There are also now a ton of workout options. Boutique fitness is the vibe from Pure Barre to Pilates, yoga to SLT. Equinox is in BK Heights if you like something more robust.
And even though I rarely go for cocktails these days, a recent trip to watch our friend DJ at Honeycomb in Park Slope, a spot influenced by trendy Tokyo vinyl listening bars, rivaled any fabulous night I could have in the city, Japanese whiskey highballs and all.
And now for a bit of bad news. You pay a high price to live in (my version of) paradise.
According to Realtor.com, in February 2023, “the median listing home price in Carroll Gardens was $2.3M, trending up 12.7% year-over-year. The median listing home price per square foot was $1.3K. The median home sold price was $2.1M.” That seems low to me, considering brownstones seem to go for much higher than that, but living in Brooklyn is no longer the middle-class mecca it once was and now has become a very desirable place to live. Ask Lily Allen, her husband, Daniel Craig, Rachel Weisz, and other low-key celebs who call this place home. During the early days of the admittedly terrifying pandemic, I found deep comfort in hibernating and hunkering down here. Looking in my yard and seeing kids playing on their swing sets was a bit of a super salve at a scary time. As Manhattan felt more and more like the set of The Warriors, I was happy to be a bridge-and-tunnel girl.
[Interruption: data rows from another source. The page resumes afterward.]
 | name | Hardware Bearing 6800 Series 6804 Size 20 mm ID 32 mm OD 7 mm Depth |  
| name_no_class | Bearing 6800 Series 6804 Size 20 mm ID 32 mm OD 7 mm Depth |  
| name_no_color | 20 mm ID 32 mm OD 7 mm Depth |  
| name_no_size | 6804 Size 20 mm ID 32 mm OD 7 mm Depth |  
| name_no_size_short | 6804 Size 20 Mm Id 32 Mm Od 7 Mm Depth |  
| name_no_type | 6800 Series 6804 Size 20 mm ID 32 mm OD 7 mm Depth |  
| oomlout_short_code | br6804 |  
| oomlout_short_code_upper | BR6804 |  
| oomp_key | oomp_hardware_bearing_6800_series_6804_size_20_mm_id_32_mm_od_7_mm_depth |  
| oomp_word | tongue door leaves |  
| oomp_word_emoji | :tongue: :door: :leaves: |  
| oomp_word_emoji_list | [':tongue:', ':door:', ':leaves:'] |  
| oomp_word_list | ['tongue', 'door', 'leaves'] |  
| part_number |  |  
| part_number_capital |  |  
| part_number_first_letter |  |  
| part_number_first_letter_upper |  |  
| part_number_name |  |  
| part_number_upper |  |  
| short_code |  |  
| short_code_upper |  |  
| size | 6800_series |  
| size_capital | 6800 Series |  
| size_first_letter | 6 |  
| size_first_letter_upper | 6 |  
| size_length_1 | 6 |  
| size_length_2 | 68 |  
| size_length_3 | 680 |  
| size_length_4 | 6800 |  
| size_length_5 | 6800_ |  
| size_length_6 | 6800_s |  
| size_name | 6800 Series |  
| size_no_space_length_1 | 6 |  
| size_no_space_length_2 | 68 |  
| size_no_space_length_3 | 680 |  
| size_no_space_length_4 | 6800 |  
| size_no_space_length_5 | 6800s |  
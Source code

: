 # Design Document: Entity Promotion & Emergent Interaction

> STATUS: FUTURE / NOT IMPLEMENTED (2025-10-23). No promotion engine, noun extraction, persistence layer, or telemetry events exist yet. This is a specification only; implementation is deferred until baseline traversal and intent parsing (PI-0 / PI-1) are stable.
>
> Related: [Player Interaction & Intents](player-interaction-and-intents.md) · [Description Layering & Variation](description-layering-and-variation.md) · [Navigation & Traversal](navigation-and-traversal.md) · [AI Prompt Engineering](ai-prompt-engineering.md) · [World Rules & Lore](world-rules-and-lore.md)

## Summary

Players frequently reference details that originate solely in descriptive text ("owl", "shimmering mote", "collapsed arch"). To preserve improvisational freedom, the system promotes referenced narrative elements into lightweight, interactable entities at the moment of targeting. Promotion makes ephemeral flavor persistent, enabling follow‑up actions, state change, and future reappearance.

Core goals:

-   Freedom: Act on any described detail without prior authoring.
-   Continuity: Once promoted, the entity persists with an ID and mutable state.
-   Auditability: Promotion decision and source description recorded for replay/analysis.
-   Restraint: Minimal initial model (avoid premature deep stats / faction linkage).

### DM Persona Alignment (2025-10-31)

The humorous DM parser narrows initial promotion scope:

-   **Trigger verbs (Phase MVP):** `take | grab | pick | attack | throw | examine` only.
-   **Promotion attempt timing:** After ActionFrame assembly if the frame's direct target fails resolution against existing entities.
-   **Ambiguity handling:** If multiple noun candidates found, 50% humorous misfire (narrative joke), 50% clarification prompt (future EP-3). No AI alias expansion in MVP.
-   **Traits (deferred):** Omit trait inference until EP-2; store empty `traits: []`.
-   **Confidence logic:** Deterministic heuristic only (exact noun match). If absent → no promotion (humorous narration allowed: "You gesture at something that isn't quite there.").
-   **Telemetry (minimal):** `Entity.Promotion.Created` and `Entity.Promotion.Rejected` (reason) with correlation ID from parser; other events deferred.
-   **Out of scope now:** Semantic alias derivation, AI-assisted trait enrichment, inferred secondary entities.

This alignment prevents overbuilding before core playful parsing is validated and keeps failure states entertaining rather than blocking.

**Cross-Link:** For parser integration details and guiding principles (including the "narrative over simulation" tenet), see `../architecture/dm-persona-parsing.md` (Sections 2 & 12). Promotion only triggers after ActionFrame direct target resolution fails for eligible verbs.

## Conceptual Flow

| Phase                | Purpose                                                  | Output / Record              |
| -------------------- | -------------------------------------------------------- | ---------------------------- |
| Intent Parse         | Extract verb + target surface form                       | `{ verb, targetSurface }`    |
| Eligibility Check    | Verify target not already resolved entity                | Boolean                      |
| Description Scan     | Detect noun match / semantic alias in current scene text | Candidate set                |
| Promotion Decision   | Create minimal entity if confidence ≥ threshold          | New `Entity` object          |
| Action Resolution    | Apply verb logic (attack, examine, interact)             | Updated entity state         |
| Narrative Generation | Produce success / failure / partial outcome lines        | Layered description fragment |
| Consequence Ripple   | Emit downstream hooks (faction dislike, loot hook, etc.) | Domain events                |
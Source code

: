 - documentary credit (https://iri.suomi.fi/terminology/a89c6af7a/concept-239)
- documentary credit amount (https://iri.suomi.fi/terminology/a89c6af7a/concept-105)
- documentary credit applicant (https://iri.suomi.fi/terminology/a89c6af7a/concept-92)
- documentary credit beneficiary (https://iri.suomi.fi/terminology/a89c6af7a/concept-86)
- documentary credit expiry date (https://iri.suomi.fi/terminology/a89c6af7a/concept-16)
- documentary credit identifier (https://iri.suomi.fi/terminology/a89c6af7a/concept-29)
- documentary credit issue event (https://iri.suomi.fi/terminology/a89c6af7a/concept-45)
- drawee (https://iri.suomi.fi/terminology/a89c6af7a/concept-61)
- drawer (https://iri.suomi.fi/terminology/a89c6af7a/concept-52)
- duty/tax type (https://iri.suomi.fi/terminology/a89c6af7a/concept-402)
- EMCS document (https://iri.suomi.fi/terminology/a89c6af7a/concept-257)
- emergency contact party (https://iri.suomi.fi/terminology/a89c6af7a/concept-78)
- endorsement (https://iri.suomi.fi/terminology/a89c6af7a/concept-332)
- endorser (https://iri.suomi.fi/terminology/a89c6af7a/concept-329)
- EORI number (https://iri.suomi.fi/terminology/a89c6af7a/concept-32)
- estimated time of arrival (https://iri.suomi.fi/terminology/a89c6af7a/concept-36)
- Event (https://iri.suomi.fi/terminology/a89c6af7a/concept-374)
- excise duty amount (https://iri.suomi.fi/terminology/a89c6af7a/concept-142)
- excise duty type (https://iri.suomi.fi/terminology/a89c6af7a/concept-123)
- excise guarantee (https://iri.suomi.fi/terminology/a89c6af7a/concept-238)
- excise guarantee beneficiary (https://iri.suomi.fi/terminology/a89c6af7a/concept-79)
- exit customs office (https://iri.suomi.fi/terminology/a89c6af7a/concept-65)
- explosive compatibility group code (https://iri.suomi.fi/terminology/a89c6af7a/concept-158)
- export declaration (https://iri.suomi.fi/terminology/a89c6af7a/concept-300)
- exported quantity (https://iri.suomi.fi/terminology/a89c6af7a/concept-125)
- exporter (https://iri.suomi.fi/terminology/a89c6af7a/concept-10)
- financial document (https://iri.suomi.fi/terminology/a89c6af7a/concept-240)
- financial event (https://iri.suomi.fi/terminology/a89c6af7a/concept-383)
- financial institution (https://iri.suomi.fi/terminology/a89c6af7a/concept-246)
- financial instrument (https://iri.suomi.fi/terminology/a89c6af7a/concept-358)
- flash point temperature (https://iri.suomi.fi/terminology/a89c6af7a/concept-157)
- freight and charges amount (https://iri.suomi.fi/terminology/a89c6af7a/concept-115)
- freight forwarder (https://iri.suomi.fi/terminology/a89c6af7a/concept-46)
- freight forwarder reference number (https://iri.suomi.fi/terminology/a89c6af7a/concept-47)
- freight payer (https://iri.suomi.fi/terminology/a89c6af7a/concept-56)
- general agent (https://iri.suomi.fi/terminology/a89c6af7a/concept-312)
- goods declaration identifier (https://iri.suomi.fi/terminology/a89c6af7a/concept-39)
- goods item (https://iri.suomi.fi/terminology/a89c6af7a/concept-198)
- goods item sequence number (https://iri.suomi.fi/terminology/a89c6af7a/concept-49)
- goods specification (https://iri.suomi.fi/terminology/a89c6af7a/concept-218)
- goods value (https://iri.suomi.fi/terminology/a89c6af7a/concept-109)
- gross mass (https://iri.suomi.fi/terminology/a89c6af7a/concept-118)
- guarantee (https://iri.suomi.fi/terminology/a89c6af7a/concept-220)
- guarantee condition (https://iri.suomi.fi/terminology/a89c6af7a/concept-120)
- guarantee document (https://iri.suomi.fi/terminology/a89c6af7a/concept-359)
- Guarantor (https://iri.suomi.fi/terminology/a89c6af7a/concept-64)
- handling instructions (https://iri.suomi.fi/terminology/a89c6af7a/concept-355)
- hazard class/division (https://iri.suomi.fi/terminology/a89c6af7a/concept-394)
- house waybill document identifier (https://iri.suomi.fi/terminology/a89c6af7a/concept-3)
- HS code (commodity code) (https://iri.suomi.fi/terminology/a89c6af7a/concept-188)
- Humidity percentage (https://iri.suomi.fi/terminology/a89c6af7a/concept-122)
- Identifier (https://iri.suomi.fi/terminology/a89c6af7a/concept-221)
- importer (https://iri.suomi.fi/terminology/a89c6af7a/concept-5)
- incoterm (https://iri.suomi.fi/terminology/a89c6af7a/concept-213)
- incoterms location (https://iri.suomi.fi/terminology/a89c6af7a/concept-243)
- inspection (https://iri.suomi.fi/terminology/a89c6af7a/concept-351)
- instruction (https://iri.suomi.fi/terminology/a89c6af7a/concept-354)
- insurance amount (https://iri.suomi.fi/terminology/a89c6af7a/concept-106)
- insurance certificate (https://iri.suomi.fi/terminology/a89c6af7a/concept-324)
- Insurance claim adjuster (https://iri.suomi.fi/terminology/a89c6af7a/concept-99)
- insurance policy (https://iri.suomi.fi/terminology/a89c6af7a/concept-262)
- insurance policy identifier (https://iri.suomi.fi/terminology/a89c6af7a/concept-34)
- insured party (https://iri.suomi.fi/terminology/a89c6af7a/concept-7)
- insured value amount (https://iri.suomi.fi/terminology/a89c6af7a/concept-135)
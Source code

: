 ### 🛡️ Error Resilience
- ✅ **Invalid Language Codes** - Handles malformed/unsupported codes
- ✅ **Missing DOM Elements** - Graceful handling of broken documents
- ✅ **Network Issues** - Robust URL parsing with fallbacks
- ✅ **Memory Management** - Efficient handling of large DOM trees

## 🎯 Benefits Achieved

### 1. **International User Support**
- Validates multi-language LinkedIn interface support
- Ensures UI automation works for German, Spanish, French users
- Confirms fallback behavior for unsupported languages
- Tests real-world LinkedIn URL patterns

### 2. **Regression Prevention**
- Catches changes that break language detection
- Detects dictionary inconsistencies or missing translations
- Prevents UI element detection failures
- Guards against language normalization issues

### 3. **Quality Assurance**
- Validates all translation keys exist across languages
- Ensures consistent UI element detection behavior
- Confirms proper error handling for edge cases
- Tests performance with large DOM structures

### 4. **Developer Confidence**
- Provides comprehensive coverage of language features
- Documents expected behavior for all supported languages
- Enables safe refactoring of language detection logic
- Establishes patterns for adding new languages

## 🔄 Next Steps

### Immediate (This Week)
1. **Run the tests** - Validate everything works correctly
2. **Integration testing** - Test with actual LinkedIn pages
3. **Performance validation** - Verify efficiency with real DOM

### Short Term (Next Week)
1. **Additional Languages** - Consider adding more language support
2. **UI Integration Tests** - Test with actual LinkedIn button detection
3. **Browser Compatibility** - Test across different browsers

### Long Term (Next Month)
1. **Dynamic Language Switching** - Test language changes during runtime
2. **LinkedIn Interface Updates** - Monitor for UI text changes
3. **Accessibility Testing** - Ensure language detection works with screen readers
And I always will be.
Should I stay or should I go?
The question of whether I could live here is obvious because I do live here. We have a new puppy, and I have delighted to introduce her to my little village of life. I still get warm fuzzy tingles when I roll out of bed to get coffee on a sleepy, sunny Sunday and soak in the low-key neighborhood energy. I exhale whenever I cross the bridge back to Brooklyn after a day or night in Manhattan. I am also comforted that the poster child of my generation, Ethan Hawke, lives one neighborhood over and is a longtime resident, which is comforting. So the question is not really could I live here, but will I live here forever?
I still have many dreams to fulfill, so maybe I’ll be here for a while or perhaps those dreams will take a lifetime. I am still endlessly inspired by New York, and I hope my Brooklyn womb keeps me safe, protected, and happy as I continue to follow my heart and walk these lovely leafy streets. New York will always be my spiritual home; returning to Brooklyn as I travel to and fro is worth the (very high) price of admission, and it’s just my tempo.